For nearly three decades Christian Evangelicals have tended to be reliably Republican. (Today, 70 percent of white evangelical Protestants support the GOP.) But now Mormons, Jews, and Catholics are getting on board with the party in increasing numbers. If the GOP is able to consolidate the support of the major religions in the US, Romney and other Republican candidates stand to win big at the polling booth in 2012 and well beyond.
Certainly, voters of a certain religion don’t always vote as a bloc, and recent trends indicate that some young Evangelicals are rejecting the “partisan pulpit” and embracing traditionally liberal or Democratic values.
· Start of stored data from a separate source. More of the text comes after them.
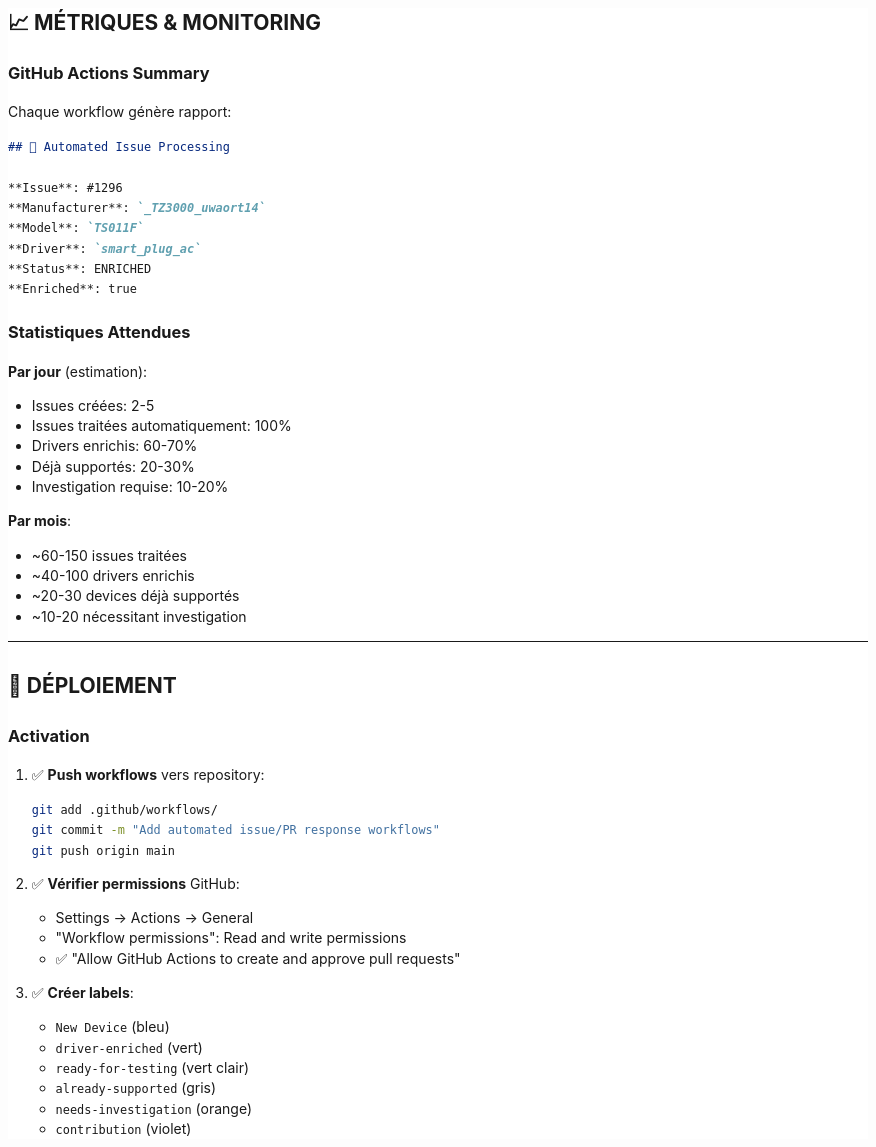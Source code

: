 ## 📈 MÉTRIQUES & MONITORING

### GitHub Actions Summary

Chaque workflow génère rapport:

```markdown
## 🤖 Automated Issue Processing

**Issue**: #1296
**Manufacturer**: `_TZ3000_uwaort14`
**Model**: `TS011F`
**Driver**: `smart_plug_ac`
**Status**: ENRICHED
**Enriched**: true
```

### Statistiques Attendues

**Par jour** (estimation):
- Issues créées: 2-5
- Issues traitées automatiquement: 100%
- Drivers enrichis: 60-70%
- Déjà supportés: 20-30%
- Investigation requise: 10-20%

**Par mois**:
- ~60-150 issues traitées
- ~40-100 drivers enrichis
- ~20-30 devices déjà supportés
- ~10-20 nécessitant investigation

---

## 🚀 DÉPLOIEMENT

### Activation

1. ✅ **Push workflows** vers repository:
   ```bash
   git add .github/workflows/
   git commit -m "Add automated issue/PR response workflows"
   git push origin main
   ```

2. ✅ **Vérifier permissions** GitHub:
   - Settings → Actions → General
   - "Workflow permissions": Read and write permissions
   - ✅ "Allow GitHub Actions to create and approve pull requests"

3. ✅ **Créer labels**:
   - `New Device` (bleu)
   - `driver-enriched` (vert)
   - `ready-for-testing` (vert clair)
   - `already-supported` (gris)
   - `needs-investigation` (orange)
   - `contribution` (violet)
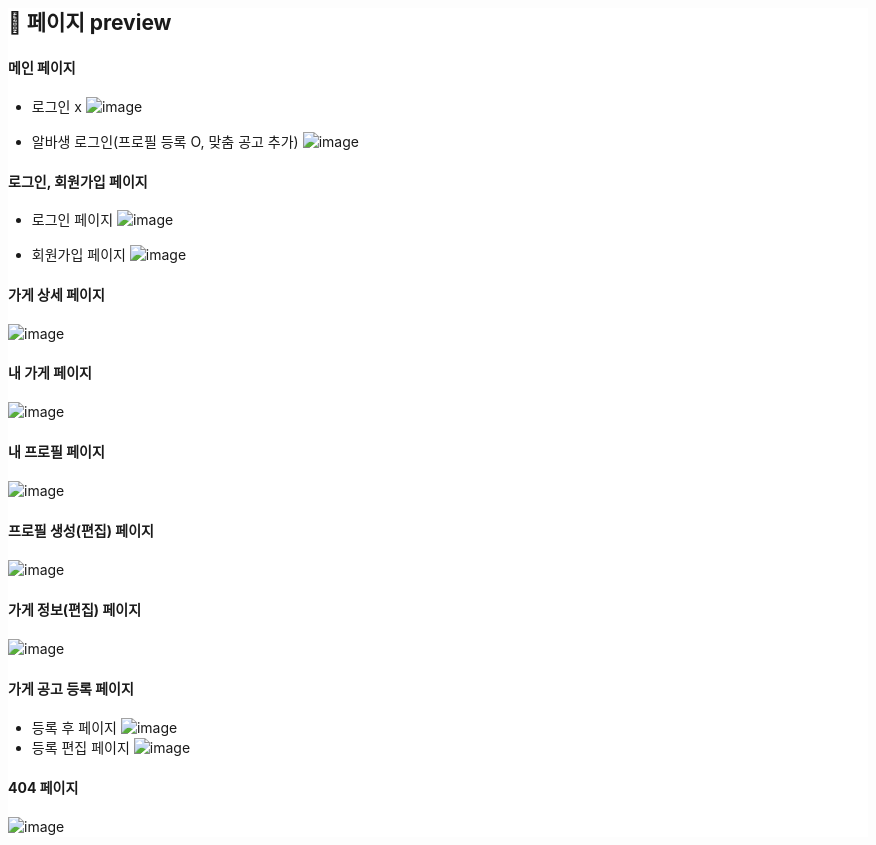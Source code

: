 ## 👀 페이지 preview

#### 메인 페이지

- 로그인 x
  ![image](https://github.com/sprint-part3-team10/tenten/assets/79882248/c55a8af9-ee5c-4ba8-8f38-0a0fc2bb2de8)

- 알바생 로그인(프로필 등록 O, 맞춤 공고 추가)
  ![image](https://github.com/sprint-part3-team10/tenten/assets/79882248/1a4dd132-ed78-4f29-bede-5209f6581e55)

#### 로그인, 회원가입 페이지

- 로그인 페이지
  ![image](https://github.com/sprint-part3-team10/tenten/assets/79882248/ca0a9da7-8ca9-41bc-a029-abfc141464e7)

- 회원가입 페이지
  ![image](https://github.com/sprint-part3-team10/tenten/assets/79882248/3ea6dcae-9551-49f2-8305-628822076f7d)

#### 가게 상세 페이지

![image](https://github.com/sprint-part3-team10/tenten/assets/79882248/fb20e5c7-05d2-4611-a4c1-9bbb72f27b8b)

#### 내 가게 페이지

![image](https://github.com/sprint-part3-team10/tenten/assets/79882248/27e25588-8410-4b05-84b8-d4e24969f2fd)

#### 내 프로필 페이지

![image](https://github.com/sprint-part3-team10/tenten/assets/79882248/83c9dc04-770d-4414-9612-d1632905ea27)

#### 프로필 생성(편집) 페이지

![image](https://github.com/sprint-part3-team10/tenten/assets/79882248/35b32956-a8c0-49ba-b337-1108862f1bbc)

#### 가게 정보(편집) 페이지

![image](https://github.com/sprint-part3-team10/tenten/assets/79882248/2c2d303f-387d-42f3-a715-95d585dc96cd)

#### 가게 공고 등록 페이지

- 등록 후 페이지
  ![image](https://github.com/sprint-part3-team10/tenten/assets/79882248/7539df00-3db0-4695-b2e1-f7ba8b87d1cc)
- 등록 편집 페이지
  ![image](https://github.com/sprint-part3-team10/tenten/assets/79882248/1ebfcb65-0ec4-41ef-bf82-3ca12deb7865)

#### 404 페이지

![image](https://github.com/sprint-part3-team10/tenten/assets/79882248/e8e906c3-2099-4464-8137-55cde4069023)
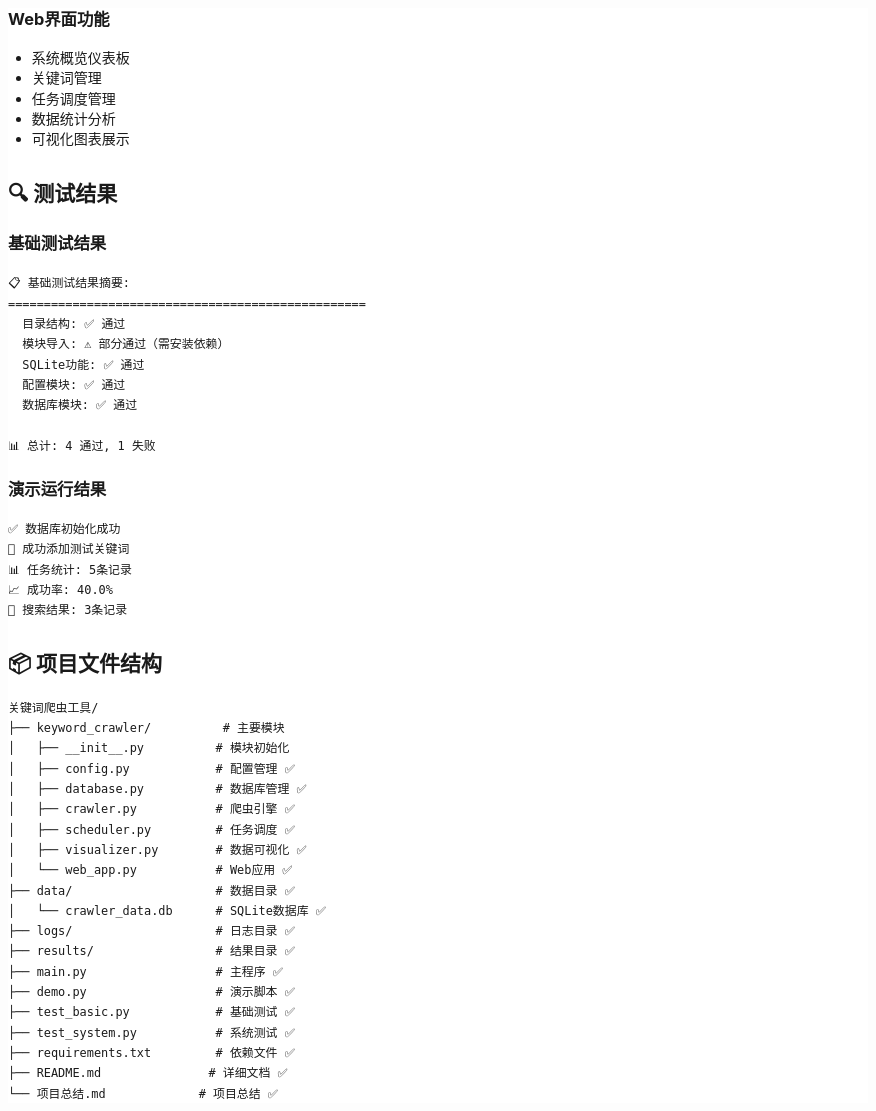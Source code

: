 ### Web界面功能
- 系统概览仪表板
- 关键词管理
- 任务调度管理
- 数据统计分析
- 可视化图表展示

## 🔍 测试结果

### 基础测试结果
```
📋 基础测试结果摘要:
==================================================
  目录结构: ✅ 通过
  模块导入: ⚠️ 部分通过（需安装依赖）
  SQLite功能: ✅ 通过
  配置模块: ✅ 通过
  数据库模块: ✅ 通过

📊 总计: 4 通过, 1 失败
```

### 演示运行结果
```
✅ 数据库初始化成功
📝 成功添加测试关键词
📊 任务统计: 5条记录
📈 成功率: 40.0%
💾 搜索结果: 3条记录
```

## 📦 项目文件结构

```
关键词爬虫工具/
├── keyword_crawler/          # 主要模块
│   ├── __init__.py          # 模块初始化
│   ├── config.py            # 配置管理 ✅
│   ├── database.py          # 数据库管理 ✅
│   ├── crawler.py           # 爬虫引擎 ✅
│   ├── scheduler.py         # 任务调度 ✅
│   ├── visualizer.py        # 数据可视化 ✅
│   └── web_app.py           # Web应用 ✅
├── data/                    # 数据目录 ✅
│   └── crawler_data.db      # SQLite数据库 ✅
├── logs/                    # 日志目录 ✅
├── results/                 # 结果目录 ✅
├── main.py                  # 主程序 ✅
├── demo.py                  # 演示脚本 ✅
├── test_basic.py            # 基础测试 ✅
├── test_system.py           # 系统测试 ✅
├── requirements.txt         # 依赖文件 ✅
├── README.md               # 详细文档 ✅
└── 项目总结.md             # 项目总结 ✅
```
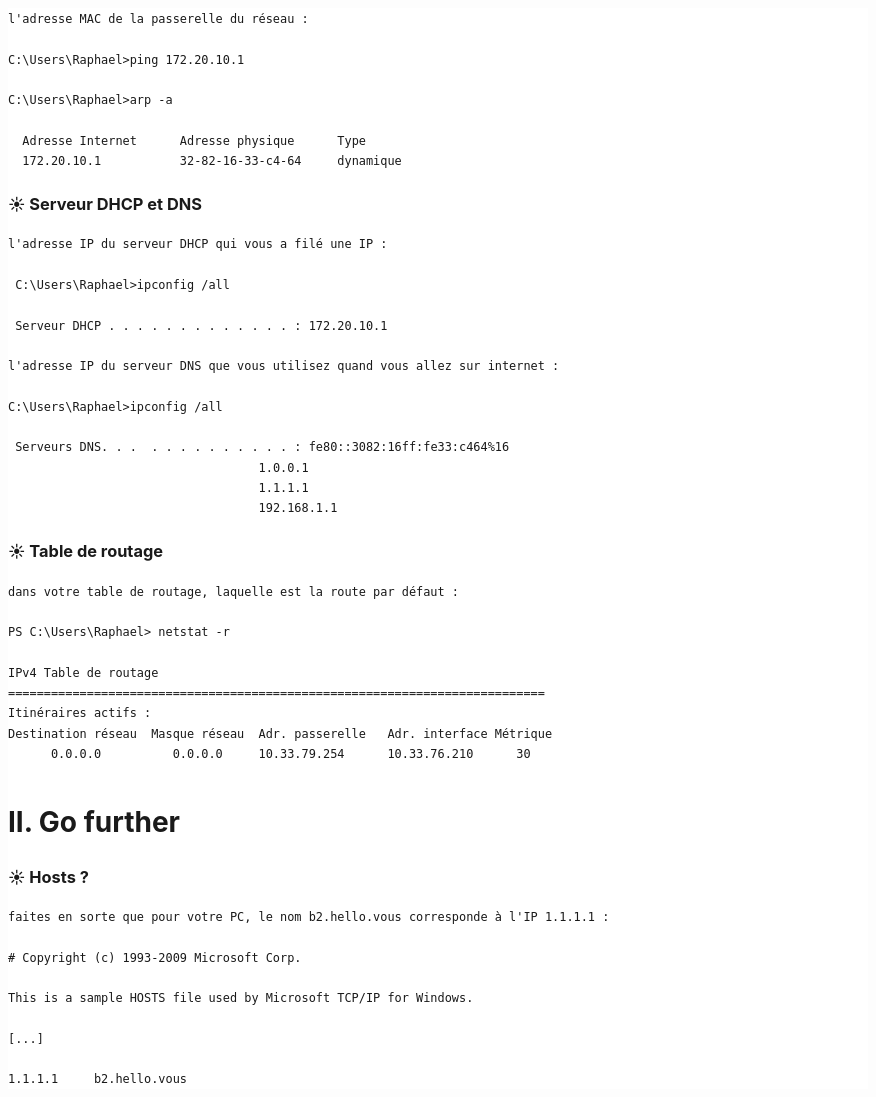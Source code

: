     l'adresse MAC de la passerelle du réseau :

    C:\Users\Raphael>ping 172.20.10.1

    C:\Users\Raphael>arp -a

      Adresse Internet      Adresse physique      Type
      172.20.10.1           32-82-16-33-c4-64     dynamique


### ☀️ Serveur DHCP et DNS


    l'adresse IP du serveur DHCP qui vous a filé une IP :

     C:\Users\Raphael>ipconfig /all

     Serveur DHCP . . . . . . . . . . . . . : 172.20.10.1

    l'adresse IP du serveur DNS que vous utilisez quand vous allez sur internet :

    C:\Users\Raphael>ipconfig /all

     Serveurs DNS. . .  . . . . . . . . . . : fe80::3082:16ff:fe33:c464%16
                                       1.0.0.1
                                       1.1.1.1
                                       192.168.1.1



### ☀️ Table de routage


    dans votre table de routage, laquelle est la route par défaut :

    PS C:\Users\Raphael> netstat -r

    IPv4 Table de routage
    ===========================================================================
    Itinéraires actifs :
    Destination réseau  Masque réseau  Adr. passerelle   Adr. interface Métrique
          0.0.0.0          0.0.0.0     10.33.79.254      10.33.76.210      30



# II. Go further


### ☀️ Hosts ?

    faites en sorte que pour votre PC, le nom b2.hello.vous corresponde à l'IP 1.1.1.1 :

    # Copyright (c) 1993-2009 Microsoft Corp.

    This is a sample HOSTS file used by Microsoft TCP/IP for Windows.

    [...]

	1.1.1.1		b2.hello.vous
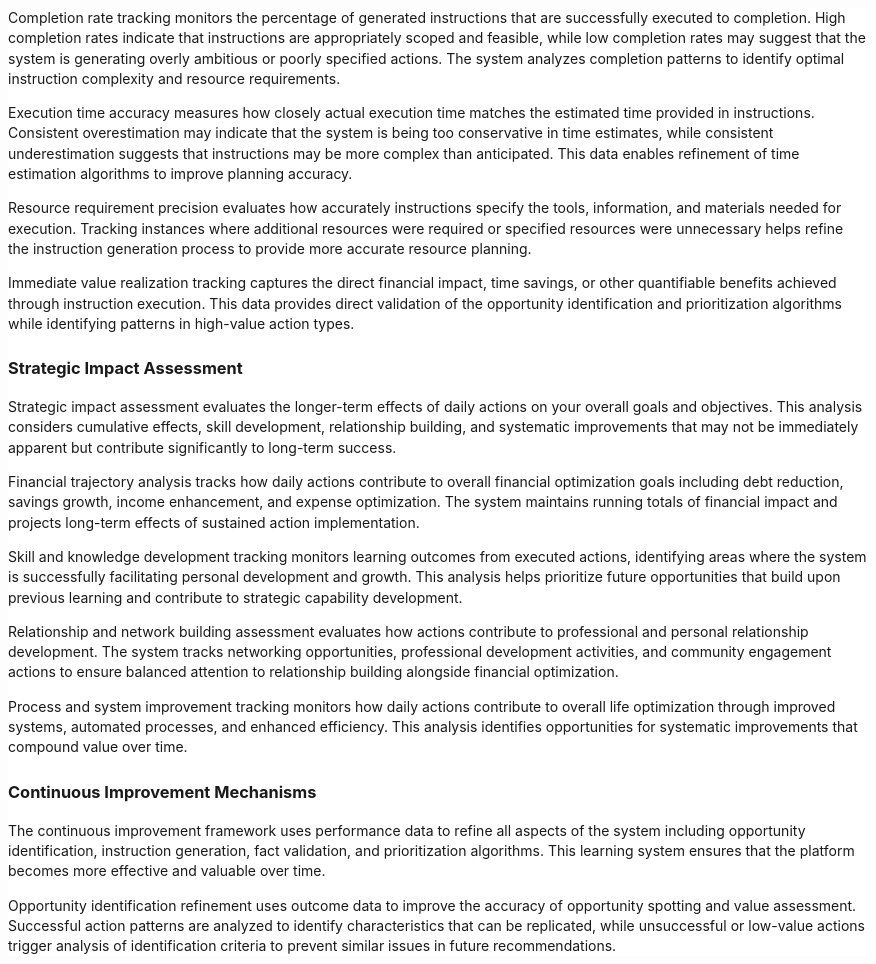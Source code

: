 Completion rate tracking monitors the percentage of generated instructions that are successfully executed to completion. High completion rates indicate that instructions are appropriately scoped and feasible, while low completion rates may suggest that the system is generating overly ambitious or poorly specified actions. The system analyzes completion patterns to identify optimal instruction complexity and resource requirements.

Execution time accuracy measures how closely actual execution time matches the estimated time provided in instructions. Consistent overestimation may indicate that the system is being too conservative in time estimates, while consistent underestimation suggests that instructions may be more complex than anticipated. This data enables refinement of time estimation algorithms to improve planning accuracy.

Resource requirement precision evaluates how accurately instructions specify the tools, information, and materials needed for execution. Tracking instances where additional resources were required or specified resources were unnecessary helps refine the instruction generation process to provide more accurate resource planning.

Immediate value realization tracking captures the direct financial impact, time savings, or other quantifiable benefits achieved through instruction execution. This data provides direct validation of the opportunity identification and prioritization algorithms while identifying patterns in high-value action types.

### Strategic Impact Assessment

Strategic impact assessment evaluates the longer-term effects of daily actions on your overall goals and objectives. This analysis considers cumulative effects, skill development, relationship building, and systematic improvements that may not be immediately apparent but contribute significantly to long-term success.

Financial trajectory analysis tracks how daily actions contribute to overall financial optimization goals including debt reduction, savings growth, income enhancement, and expense optimization. The system maintains running totals of financial impact and projects long-term effects of sustained action implementation.

Skill and knowledge development tracking monitors learning outcomes from executed actions, identifying areas where the system is successfully facilitating personal development and growth. This analysis helps prioritize future opportunities that build upon previous learning and contribute to strategic capability development.

Relationship and network building assessment evaluates how actions contribute to professional and personal relationship development. The system tracks networking opportunities, professional development activities, and community engagement actions to ensure balanced attention to relationship building alongside financial optimization.

Process and system improvement tracking monitors how daily actions contribute to overall life optimization through improved systems, automated processes, and enhanced efficiency. This analysis identifies opportunities for systematic improvements that compound value over time.

### Continuous Improvement Mechanisms

The continuous improvement framework uses performance data to refine all aspects of the system including opportunity identification, instruction generation, fact validation, and prioritization algorithms. This learning system ensures that the platform becomes more effective and valuable over time.

Opportunity identification refinement uses outcome data to improve the accuracy of opportunity spotting and value assessment. Successful action patterns are analyzed to identify characteristics that can be replicated, while unsuccessful or low-value actions trigger analysis of identification criteria to prevent similar issues in future recommendations.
But these religious groupings have had historic party allegiances that played out on election day as confirmed by the Pew Research Center Survey in 2009 following the 2008 presidential election.
Seeing a Mormon frontrunner in Romney may have helped earn Mormon support for the GOP, but the social conservative dimensions of the Republican platform also fit nicely within the Mormon faith. A strong commitment to traditional family values is the bedrock of both Mormonism and Republicanism.
At the graduation ceremony at Liberty University, founded by Jerry Falwell, Romney spoke of a worldview shared by his religion and Evangelicals; one committed to traditional family values – a direct refutation of President Obama’s stance on same-sex marriage. A recent Pew survey found that Mormon support for the Republican party has grown from 68 percent in 2008 to 80 percent in early 2012.
Traditionally Democrats have been able to count on the support of Jewish voters. But when Barack Obama came out in support of a proposal that would return Israel to its 1967 borders, there was clear backlash among the Jewish and pro-Israeli communities. Republicans were able to align themselves with Jews and Israeli leaders in denouncing the proposal as a threat to Israel’s security.